Required work: Only the lines that hold the word "github" are wanted from this listing.
### Given records
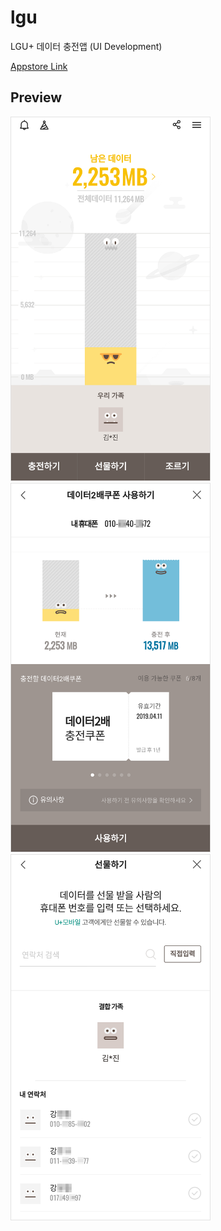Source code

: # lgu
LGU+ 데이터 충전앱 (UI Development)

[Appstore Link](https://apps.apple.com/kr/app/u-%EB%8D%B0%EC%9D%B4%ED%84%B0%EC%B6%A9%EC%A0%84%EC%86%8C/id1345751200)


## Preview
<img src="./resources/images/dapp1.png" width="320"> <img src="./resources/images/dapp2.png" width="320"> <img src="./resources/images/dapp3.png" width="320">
######
### Given records
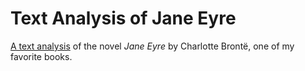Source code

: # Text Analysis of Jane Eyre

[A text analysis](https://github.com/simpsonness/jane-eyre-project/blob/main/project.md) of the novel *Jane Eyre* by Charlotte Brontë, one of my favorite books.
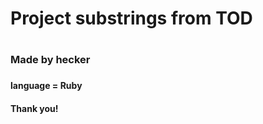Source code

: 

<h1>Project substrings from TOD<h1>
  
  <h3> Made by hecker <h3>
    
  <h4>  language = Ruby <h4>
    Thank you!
######
### Given records
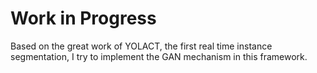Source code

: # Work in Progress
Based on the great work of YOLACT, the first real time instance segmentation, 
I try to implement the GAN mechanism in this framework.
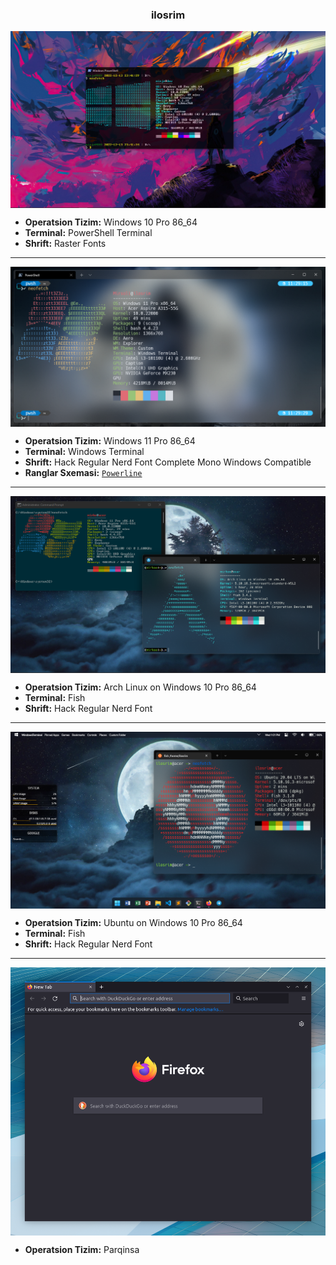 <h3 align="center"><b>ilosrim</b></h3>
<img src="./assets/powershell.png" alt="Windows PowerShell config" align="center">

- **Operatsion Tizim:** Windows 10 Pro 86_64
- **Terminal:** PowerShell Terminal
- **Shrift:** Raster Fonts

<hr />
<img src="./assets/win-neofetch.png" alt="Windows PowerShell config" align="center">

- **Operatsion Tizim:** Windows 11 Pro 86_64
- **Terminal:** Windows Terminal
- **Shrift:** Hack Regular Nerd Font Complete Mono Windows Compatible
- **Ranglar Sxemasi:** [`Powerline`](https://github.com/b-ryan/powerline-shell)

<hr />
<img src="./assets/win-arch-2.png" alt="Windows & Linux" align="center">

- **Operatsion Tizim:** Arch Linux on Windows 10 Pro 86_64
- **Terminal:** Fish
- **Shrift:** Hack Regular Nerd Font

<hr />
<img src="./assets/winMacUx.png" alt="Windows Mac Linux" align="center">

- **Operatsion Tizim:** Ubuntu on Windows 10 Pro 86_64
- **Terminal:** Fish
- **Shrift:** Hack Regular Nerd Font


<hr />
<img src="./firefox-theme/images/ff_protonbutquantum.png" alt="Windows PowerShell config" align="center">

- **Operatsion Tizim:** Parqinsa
######
Answer section:
[A text analysis](https://github.com/simpsonness/jane-eyre-project/blob/main/project.md) of the novel *Jane Eyre* by Charlotte Brontë, one of my favorite books.
- **Ranglar Sxemasi:** [`Powerline`](https://github.com/b-ryan/powerline-shell)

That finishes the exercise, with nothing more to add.